El poder es una droga. Va directa a la sangre y al cerebro. Cuanto más se tiene, más se quiere consumir y entonces se es capaz de hacer daño a quien más se quiere, de hacer lo contrario de lo que se defendía y de encontrar, además, las palabras exactas para justificarlo: que el error es tuyo por no entenderlos bien, no de ellos por no explicarse lo suficiente o por haber cambiado extrañamente de opinión. Quieren gustar siempre y entran en una espiral que los autodestruye, a menudo sin darse cuenta de ello, y otros se sienten encantados. Se vuelven malpensados y también a menudo, mentirosos. Viven en mundos paralelos. Aceptan pactos o toman decisiones que criticarían si estuvieran en la oposición. Se alejan de su gente de siempre y se acercan a nuevas amistades peligrosas y acaban creando un ecosistema propio que los engulle sin tiempo a digerir.

El poder hace perder perspectiva. Hay quien se emborracha y pasado un tiempo de resaca lo supera. Otros ya se han convertido en alcohólicos de difícil pronóstico. El poder tiene más fuerza que el dinero y que el sexo y si se juntan los tres factores, entonces la enfermedad se vuelve casi incurable. El expresidente de Uruguay, el gran Pepe Mujica, decía que el poder no cambia a las personas, que solo revela quiénes son en realidad y a Abraham Lincoln se le atribuye la frase que dice que si de verdad quieres conocer a un hombre, dale poder. Sea porque ya lo llevaban dentro y el poder solo los saca a la luz, sea porque no eran así pero han cambiado, el deseo de control saca a pasear las sombras de los más brillantes. Porque todos nos podemos equivocar, la diferencia se encuentra en el 'cómo'. Cómo gestionas el error, cómo tratas a tu gente, cómo te miras al espejo.

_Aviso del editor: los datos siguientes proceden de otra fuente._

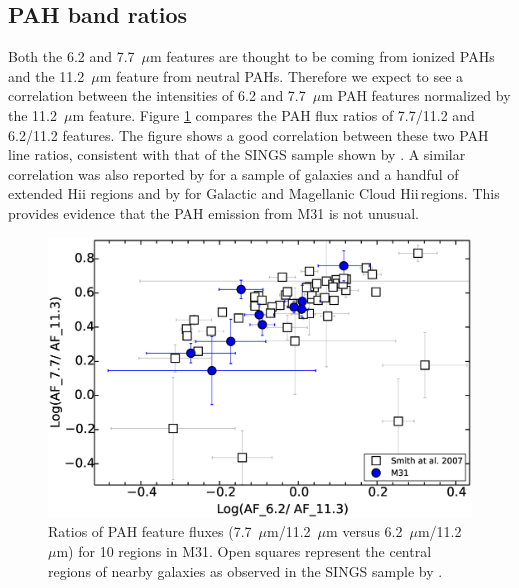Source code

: 
\subsection{PAH band ratios}
\label{sect:pah_ratios}

Both the 6.2 and 7.7~$\mu$m features are thought to be coming from ionized PAHs and the 11.2~$\mu$m feature from neutral PAHs. Therefore we expect to see a correlation between the intensities of 6.2 and 7.7~$\mu$m PAH features normalized by the 11.2~$\mu$m feature.  Figure \ref{PAHlines}  compares the PAH flux ratios of 7.7/11.2  and 6.2/11.2 features. The figure shows a good correlation between these two PAH line ratios, consistent with that of the SINGS sample shown by \citet{Smith:2007lr}.
A similar correlation was also reported by  \citet{Galliano2008} for a sample of galaxies and a handful of extended H{\sc ii} regions
and by \citet{Vermeij2002} for Galactic and Magellanic Cloud H{\sc ii}\,regions. This provides evidence that the PAH emission from M31 is not unusual. 


\begin{figure}
\centering
\includegraphics[scale = 0.4]{./fig8.eps}
\caption{Ratios of PAH feature fluxes (7.7~$\mu$m/11.2~$\mu$m versus 6.2~$\mu$m/11.2~$\mu$m) for 10 regions in M31.
Open squares represent the central regions of nearby galaxies as observed in the SINGS sample by \citet{Smith:2007lr}.
}
\label{PAHlines}
\end{figure}



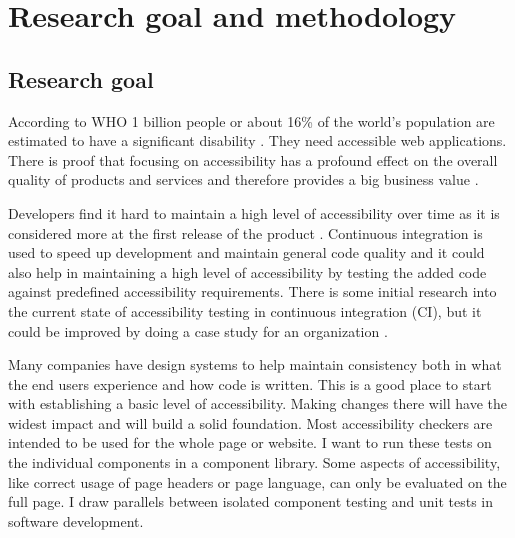 \documentclass{master_thesis}
\begin{document}
\section{Research goal and methodology}
\subsection{Research goal}


According to WHO 1 billion people or about 16\% of the world's population are estimated to have a significant disability \citep{WHO2022}. They need accessible web applications. There is proof that focusing on accessibility has a profound effect on the overall quality of products and services and therefore provides a big business value \citep{Miesenberger2020}.

Developers find it hard to maintain a high level of accessibility over time as it is considered more at the first release of the product \citep{Paterno2020}. Continuous integration is used to speed up development and maintain general code quality \citep{Zhao2017} and it could also help in maintaining a high level of accessibility by testing the added code against predefined accessibility requirements. There is some initial research into the current state of accessibility testing in continuous integration (CI), but it could be improved by doing a case study for an organization \citep{Sane2021}.


Many companies have design systems to help maintain consistency both in what the end users experience and how code is written. This is a good place to start with establishing a basic level of accessibility. Making changes there will have the widest impact and will build a solid foundation. Most accessibility checkers are intended to be used for the whole page or website. I want to run these tests on the individual components in a component library. Some aspects of accessibility, like correct usage of page headers or page language, can only be evaluated on the full page. I draw parallels between isolated component testing and unit tests in software development.
\end{document}
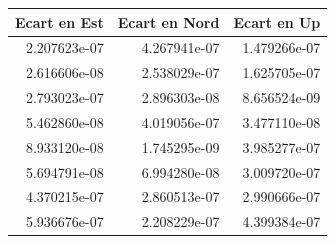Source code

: \begin{tabular}{rrr}
\toprule
Ecart en Est & Ecart en Nord &  Ecart en Up \\
\midrule
2.207623e-07 &  4.267941e-07 & 1.479266e-07 \\
2.616606e-08 &  2.538029e-07 & 1.625705e-07 \\
2.793023e-07 &  2.896303e-08 & 8.656524e-09 \\
5.462860e-08 &  4.019056e-07 & 3.477110e-08 \\
8.933120e-08 &  1.745295e-09 & 3.985277e-07 \\
5.694791e-08 &  6.994280e-08 & 3.009720e-07 \\
4.370215e-07 &  2.860513e-07 & 2.990666e-07 \\
5.936676e-07 &  2.208229e-07 & 4.399384e-07 \\
\bottomrule
\end{tabular}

El poder hace que las personas pasen de persuadir a manipular, de tener el prestigio a preferir la fama

El poder te regala los oídos, te rodea de una corte de aduladores que te lo aplaude todo a pies juntillas, cegados primero e interesados después. Una corte de ratas: son las primeras al abandonar el barco cuando las cosas pintal mal. Si alguien se atreve a plantearle al poderoso la posibilidad de escuchar más o la hipótesis de que se haya podido equivocar, entonces ese alguien es echado o decide marcharse, agotado y decepcionado. Si aquellos eran ratas, nos encontraríamos aquí delante de un grillo —Pepito Grillo—, la conciencia que le dice a Pinocho que tenga cuidado con la nariz y le recuerda que, al fin y al cabo, es de madera y en cualquier momento podría ser quemado por su Gepetto.

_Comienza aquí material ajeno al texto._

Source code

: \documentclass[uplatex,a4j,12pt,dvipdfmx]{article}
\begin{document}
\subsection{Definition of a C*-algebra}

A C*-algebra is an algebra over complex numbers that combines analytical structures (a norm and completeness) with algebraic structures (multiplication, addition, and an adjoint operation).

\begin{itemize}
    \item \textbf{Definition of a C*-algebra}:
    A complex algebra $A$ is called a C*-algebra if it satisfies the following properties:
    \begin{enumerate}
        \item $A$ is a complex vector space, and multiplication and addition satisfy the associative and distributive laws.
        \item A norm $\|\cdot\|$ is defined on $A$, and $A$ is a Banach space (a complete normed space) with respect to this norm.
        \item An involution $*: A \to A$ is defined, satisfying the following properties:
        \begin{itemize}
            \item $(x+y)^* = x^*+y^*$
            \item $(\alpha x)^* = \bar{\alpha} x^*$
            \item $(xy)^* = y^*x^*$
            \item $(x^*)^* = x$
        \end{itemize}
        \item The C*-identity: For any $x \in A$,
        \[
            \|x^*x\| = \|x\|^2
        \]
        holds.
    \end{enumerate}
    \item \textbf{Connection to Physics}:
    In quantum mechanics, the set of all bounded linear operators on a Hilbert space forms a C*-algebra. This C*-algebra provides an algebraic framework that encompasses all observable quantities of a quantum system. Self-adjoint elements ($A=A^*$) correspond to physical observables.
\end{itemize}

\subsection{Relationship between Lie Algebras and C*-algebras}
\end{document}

Ya lo dijo el comisario Jaime Barrado en la última frase del documental Las cloacas del Estado: “el sistema es tan corrupto que expulsa a los decentes”. Porque la corrupción no es solo meter la mano en la caja. Es también dejarse secuestrar el cerebro por el poder y su erótica y no querer que se pague el rescate, que allí dentro se está muy bien. Es mirar por encima del hombro. Olvidar las raíces. Tratar con arrogancia. Desgastar los principios. Alimentar el ego. Entonces te planteas hasta qué punto es posible cambiar realmente las cosas desde dentro si una vez entran, muchos de ellos se mimetizan con el sistema que habían prometido cambiar y que en realidad los ha cambiado a ellos. Los ha enfermado. La alta política es una secta y, algunos desde hace años, otros más recientemente, se han dejado abducir. Conviven con ella y su séquito, y lejos de quererse salir se sienten cómodos. Un síndrome de Estocolmo que recorre los pasillos nobles. Ya lo dijo Manuel de Pedrolo: "Nada tendría que ser tan triste para una persona inteligente como utilizar argumentos que no le convencen, pero que le sirven".